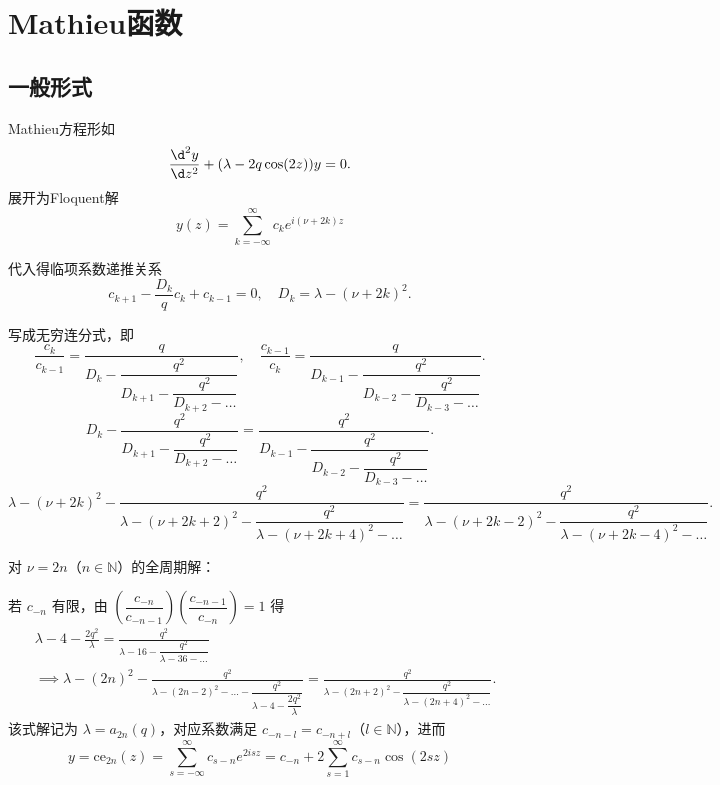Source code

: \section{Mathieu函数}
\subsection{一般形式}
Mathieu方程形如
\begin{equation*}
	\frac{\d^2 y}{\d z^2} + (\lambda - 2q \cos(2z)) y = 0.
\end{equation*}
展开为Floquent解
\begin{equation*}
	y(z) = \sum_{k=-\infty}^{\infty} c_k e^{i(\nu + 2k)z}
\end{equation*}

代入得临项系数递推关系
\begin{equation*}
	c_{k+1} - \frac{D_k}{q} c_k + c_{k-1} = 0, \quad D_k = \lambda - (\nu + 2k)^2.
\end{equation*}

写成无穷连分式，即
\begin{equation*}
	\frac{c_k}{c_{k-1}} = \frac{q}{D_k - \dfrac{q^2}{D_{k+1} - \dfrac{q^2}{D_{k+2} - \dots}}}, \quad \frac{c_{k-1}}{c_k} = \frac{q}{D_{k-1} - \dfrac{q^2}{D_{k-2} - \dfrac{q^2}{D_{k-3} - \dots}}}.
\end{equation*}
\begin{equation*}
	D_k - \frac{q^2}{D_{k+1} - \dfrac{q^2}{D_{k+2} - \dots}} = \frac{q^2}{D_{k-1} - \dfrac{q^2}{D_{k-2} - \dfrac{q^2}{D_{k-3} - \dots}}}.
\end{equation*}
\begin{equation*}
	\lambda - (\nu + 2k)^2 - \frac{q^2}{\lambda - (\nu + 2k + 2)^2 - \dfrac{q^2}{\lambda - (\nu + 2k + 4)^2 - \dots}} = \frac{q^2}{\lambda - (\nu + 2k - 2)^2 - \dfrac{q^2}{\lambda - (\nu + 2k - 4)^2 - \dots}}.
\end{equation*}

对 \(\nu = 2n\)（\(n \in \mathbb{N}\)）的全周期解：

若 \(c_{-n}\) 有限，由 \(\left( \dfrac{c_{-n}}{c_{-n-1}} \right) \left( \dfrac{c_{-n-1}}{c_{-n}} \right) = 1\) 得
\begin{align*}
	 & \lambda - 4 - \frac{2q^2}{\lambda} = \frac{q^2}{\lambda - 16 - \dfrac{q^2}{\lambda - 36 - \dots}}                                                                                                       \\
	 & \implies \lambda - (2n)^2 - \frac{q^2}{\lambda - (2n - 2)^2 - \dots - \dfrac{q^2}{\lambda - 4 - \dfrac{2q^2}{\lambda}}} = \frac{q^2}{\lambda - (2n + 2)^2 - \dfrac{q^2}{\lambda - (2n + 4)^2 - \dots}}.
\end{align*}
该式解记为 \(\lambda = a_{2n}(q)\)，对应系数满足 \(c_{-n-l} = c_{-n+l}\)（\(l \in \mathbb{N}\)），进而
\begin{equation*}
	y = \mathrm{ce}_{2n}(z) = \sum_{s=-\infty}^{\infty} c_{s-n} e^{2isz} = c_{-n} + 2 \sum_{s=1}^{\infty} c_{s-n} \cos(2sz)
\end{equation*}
■ ■ ■ ■ ■
● INSTRUCTIONS TO FOLLOW
The task here is to output the line with "Mathieu方程形如" and all lines after it to the end of the records above, exactly and only those.

● REPLY TO THE TASK
Mathieu方程形如
\begin{equation*}
	\frac{\d^2 y}{\d z^2} + (\lambda - 2q \cos(2z)) y = 0.
\end{equation*}
展开为Floquent解
\begin{equation*}
	y(z) = \sum_{k=-\infty}^{\infty} c_k e^{i(\nu + 2k)z}
\end{equation*}

代入得临项系数递推关系
\begin{equation*}
	c_{k+1} - \frac{D_k}{q} c_k + c_{k-1} = 0, \quad D_k = \lambda - (\nu + 2k)^2.
\end{equation*}

写成无穷连分式，即
\begin{equation*}
	\frac{c_k}{c_{k-1}} = \frac{q}{D_k - \dfrac{q^2}{D_{k+1} - \dfrac{q^2}{D_{k+2} - \dots}}}, \quad \frac{c_{k-1}}{c_k} = \frac{q}{D_{k-1} - \dfrac{q^2}{D_{k-2} - \dfrac{q^2}{D_{k-3} - \dots}}}.
\end{equation*}
\begin{equation*}
	D_k - \frac{q^2}{D_{k+1} - \dfrac{q^2}{D_{k+2} - \dots}} = \frac{q^2}{D_{k-1} - \dfrac{q^2}{D_{k-2} - \dfrac{q^2}{D_{k-3} - \dots}}}.
\end{equation*}
\begin{equation*}
	\lambda - (\nu + 2k)^2 - \frac{q^2}{\lambda - (\nu + 2k + 2)^2 - \dfrac{q^2}{\lambda - (\nu + 2k + 4)^2 - \dots}} = \frac{q^2}{\lambda - (\nu + 2k - 2)^2 - \dfrac{q^2}{\lambda - (\nu + 2k - 4)^2 - \dots}}.
\end{equation*}

对 \(\nu = 2n\)（\(n \in \mathbb{N}\)）的全周期解：

若 \(c_{-n}\) 有限，由 \(\left( \dfrac{c_{-n}}{c_{-n-1}} \right) \left( \dfrac{c_{-n-1}}{c_{-n}} \right) = 1\) 得
\begin{align*}
	 & \lambda - 4 - \frac{2q^2}{\lambda} = \frac{q^2}{\lambda - 16 - \dfrac{q^2}{\lambda - 36 - \dots}}                                                                                                       \\
	 & \implies \lambda - (2n)^2 - \frac{q^2}{\lambda - (2n - 2)^2 - \dots - \dfrac{q^2}{\lambda - 4 - \dfrac{2q^2}{\lambda}}} = \frac{q^2}{\lambda - (2n + 2)^2 - \dfrac{q^2}{\lambda - (2n + 4)^2 - \dots}}.
\end{align*}
该式解记为 \(\lambda = a_{2n}(q)\)，对应系数满足 \(c_{-n-l} = c_{-n+l}\)（\(l \in \mathbb{N}\)），进而
\begin{equation*}
	y = \mathrm{ce}_{2n}(z) = \sum_{s=-\infty}^{\infty} c_{s-n} e^{2isz} = c_{-n} + 2 \sum_{s=1}^{\infty} c_{s-n} \cos(2sz)
\end{equation*}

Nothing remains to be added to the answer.